To what has been already alleged in extenuation of its faults, may be added the difficulty of saying any thing new on the subject of Italy. This, although a consideration not likely to have its due weight with the publick, is one, upon which the author is inclined to lay peculiar stress, because he has felt it in all its force. No country affords so noble a field for the talent of writing, as Italy; at the same time perhaps there is none on which more ability of this kind has been displayed. He must possess a confidence in his own powers almost unlimited, who does not irresolutely approach a subject already decorated with the brilliant eloquence of Madame de Stäel, and which has been so fully and

faithfully illustrated and described by the pen of Eustace.

classick pen

In treading a beaten track, an author's solicitude to screen himself from the charge of plagiarism, and to avoid the footsteps of those by whom he has been preceded, is apt to betray him into puerility or bombast; he must exaggerate or confine himself to the relation of barren and insignificant anecdotes.-Some novelty the author has endeavoured to give the following work, by blending with description, occasional remarks on the late political changes in Italy.

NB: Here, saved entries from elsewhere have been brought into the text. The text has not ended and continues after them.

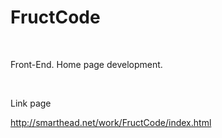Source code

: <h1>FructCode</h1>
<br />
<p>Front-End. Home page development.</p>

<br />
<p>Link page</p>
<p><a href="http://smarthead.net/work/FructCode/index.html">http://smarthead.net/work/FructCode/index.html</a></p>
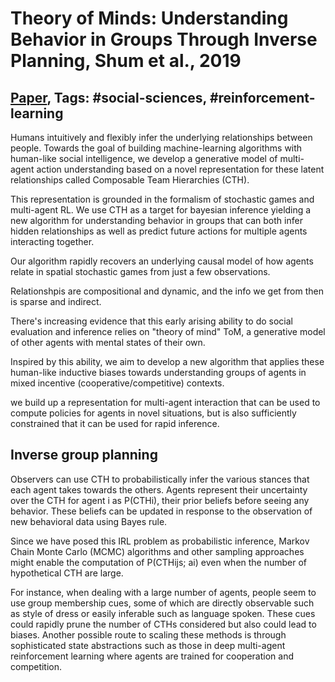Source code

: # Theory of Minds: Understanding Behavior in Groups Through Inverse Planning, Shum et al., 2019

## [Paper](https://arxiv.org/abs/1901.06085), Tags: \#social-sciences, \#reinforcement-learning

Humans intuitively and flexibly infer the underlying relationships between people. Towards the goal of building machine-learning algorithms with human-like social intelligence, we develop a generative model of multi-agent action understanding based on a novel representation for these latent relationships called Composable Team Hierarchies (CTH).

This representation is grounded in the formalism of stochastic games and multi-agent RL. We use CTH as a target for bayesian inference yielding a new algorithm for understanding behavior in groups that can both infer hidden relationships as well as predict future actions for multiple agents interacting together.

Our algorithm rapidly recovers an underlying causal model of how agents relate in spatial stochastic games from just a few observations.

Relationshpis are compositional and dynamic, and the info we get from then is sparse and indirect.

There's increasing evidence that this early arising ability to do social evaluation and inference relies on "theory of mind" ToM, a generative model of other agents with mental states of their own.

Inspired by this ability, we aim to develop a new algorithm that applies these human-like inductive biases towards understanding groups of agents in mixed incentive (cooperative/competitive) contexts.

we build up a representation for multi-agent interaction that can be used to compute policies for agents in novel situations, but is also sufficiently constrained that it can be used for rapid inference.

## Inverse group planning

Observers can use CTH to probabilistically infer the various stances that each agent takes towards the others. Agents represent their uncertainty over the CTH for agent i as P(CTHi), their prior beliefs before seeing any behavior. These beliefs can be updated in response to the observation of new behavioral data using Bayes rule.

Since we have posed this IRL problem as probabilistic inference, Markov Chain Monte Carlo (MCMC) algorithms and other sampling approaches might enable the computation of P(CTHijs; ai) even when the number of hypothetical CTH are large.

For instance, when dealing with a large number of agents, people seem to use group membership cues, some of which are directly observable such as style of dress or easily inferable such as language spoken. These cues could rapidly prune the number of CTHs considered but also could lead to biases. Another possible route to scaling these methods is through sophisticated state abstractions such as those in deep multi-agent reinforcement learning where agents are trained for cooperation and competition.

He originally contemplated a plan which would have included a general view of the literature of Italy-the present state of its learned institutions, and some account of their most eminent professors; and the work in its present form would have been given much earlier to the publick, if it had not been delayed by the continued hope of obtaining the necessary materials for that purpose.

Inelegancies of diction will be readily pardoned, when it is considered that the time allotted to composition, was subtracted from professional studies. In consequence, too, of the haste with which he has been sometimes obliged to furnish manuscript for the press, and the rapidity with which he has occasionally revised proof-sheets, some inaccuracies of a grammatical and typographical nature have escaped the author; these, however painful they may be to his eye, will hardly, he trusts, be considered by liberal criticks as unpardonable blemishes in a writer, who for the first time has had occasion to exercise something of that attention to minute elegance which is required in every composition destined for the publick.

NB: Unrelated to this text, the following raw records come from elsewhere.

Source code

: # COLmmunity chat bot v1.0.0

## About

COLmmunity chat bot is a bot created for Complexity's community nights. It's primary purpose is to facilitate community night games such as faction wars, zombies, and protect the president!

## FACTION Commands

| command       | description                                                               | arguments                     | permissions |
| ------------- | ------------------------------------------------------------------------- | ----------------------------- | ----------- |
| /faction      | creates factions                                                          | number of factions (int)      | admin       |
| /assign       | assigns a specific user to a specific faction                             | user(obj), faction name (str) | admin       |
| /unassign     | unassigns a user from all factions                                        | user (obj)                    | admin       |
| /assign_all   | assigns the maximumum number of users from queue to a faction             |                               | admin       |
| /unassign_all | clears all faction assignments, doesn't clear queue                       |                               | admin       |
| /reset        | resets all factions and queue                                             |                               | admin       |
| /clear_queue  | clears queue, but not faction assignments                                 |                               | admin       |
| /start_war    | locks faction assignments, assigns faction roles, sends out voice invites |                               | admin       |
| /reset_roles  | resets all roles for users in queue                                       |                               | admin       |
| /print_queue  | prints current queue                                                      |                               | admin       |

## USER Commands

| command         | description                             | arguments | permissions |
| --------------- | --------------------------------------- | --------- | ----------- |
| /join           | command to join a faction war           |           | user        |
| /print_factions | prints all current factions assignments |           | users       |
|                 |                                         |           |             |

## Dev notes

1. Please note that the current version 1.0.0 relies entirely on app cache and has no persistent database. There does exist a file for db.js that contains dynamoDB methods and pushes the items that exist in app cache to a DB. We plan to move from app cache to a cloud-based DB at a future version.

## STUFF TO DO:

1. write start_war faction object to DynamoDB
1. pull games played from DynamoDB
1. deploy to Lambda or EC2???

After all, the author goes forward before the world not much depressed by fear, and not much elated by hope. Criticism is the fashion of the day, and when he sees authors of much higher

pretensions than himself, subjected to its unsparing censures, it would be foolish even beyond the privilege allowed the sanguine character of youth, to expect greater favour than has been shewn to those who have made their literary debut with much fairer claims to indulgence.